┌──
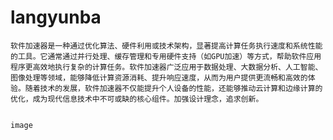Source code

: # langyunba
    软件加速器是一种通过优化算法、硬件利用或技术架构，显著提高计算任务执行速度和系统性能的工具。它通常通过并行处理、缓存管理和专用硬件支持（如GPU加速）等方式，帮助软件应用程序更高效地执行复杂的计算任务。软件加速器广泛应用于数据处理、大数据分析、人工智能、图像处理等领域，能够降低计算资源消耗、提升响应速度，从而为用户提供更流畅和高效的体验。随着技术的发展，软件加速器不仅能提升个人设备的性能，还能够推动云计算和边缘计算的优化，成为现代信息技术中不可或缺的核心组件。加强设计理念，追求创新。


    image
└──
┌──
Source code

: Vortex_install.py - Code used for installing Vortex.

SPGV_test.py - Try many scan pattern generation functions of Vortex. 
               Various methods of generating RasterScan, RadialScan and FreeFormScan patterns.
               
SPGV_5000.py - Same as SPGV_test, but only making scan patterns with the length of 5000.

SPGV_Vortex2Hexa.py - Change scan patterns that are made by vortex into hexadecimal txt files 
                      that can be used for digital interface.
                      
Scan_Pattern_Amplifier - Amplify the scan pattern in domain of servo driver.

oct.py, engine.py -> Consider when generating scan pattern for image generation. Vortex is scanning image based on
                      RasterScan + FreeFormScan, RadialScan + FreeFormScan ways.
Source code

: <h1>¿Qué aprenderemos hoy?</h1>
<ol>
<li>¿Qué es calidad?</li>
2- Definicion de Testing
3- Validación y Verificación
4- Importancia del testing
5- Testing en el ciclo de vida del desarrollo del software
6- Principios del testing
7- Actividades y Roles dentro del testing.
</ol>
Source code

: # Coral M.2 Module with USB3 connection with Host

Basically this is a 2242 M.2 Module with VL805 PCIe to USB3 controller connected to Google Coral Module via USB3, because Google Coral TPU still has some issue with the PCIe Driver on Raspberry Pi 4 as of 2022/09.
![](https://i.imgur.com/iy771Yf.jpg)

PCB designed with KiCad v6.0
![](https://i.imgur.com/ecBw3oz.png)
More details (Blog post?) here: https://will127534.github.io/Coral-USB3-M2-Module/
└──
- TASK REQUIREMENTS: Only the lines above starting at the line that holds "RasterScan + FreeFormScan, RadialScan" and ending at the line that holds "More details (Blog" are to be repeated, exactly and in full.

- TASK RESPONSE:
                      RasterScan + FreeFormScan, RadialScan + FreeFormScan ways.
Source code

: <h1>¿Qué aprenderemos hoy?</h1>
<ol>
<li>¿Qué es calidad?</li>
2- Definicion de Testing
3- Validación y Verificación
4- Importancia del testing
5- Testing en el ciclo de vida del desarrollo del software
6- Principios del testing
7- Actividades y Roles dentro del testing.
</ol>
Source code

: # Coral M.2 Module with USB3 connection with Host

Basically this is a 2242 M.2 Module with VL805 PCIe to USB3 controller connected to Google Coral Module via USB3, because Google Coral TPU still has some issue with the PCIe Driver on Raspberry Pi 4 as of 2022/09.
![](https://i.imgur.com/iy771Yf.jpg)

PCB designed with KiCad v6.0
![](https://i.imgur.com/ecBw3oz.png)
More details (Blog post?) here: https://will127534.github.io/Coral-USB3-M2-Module/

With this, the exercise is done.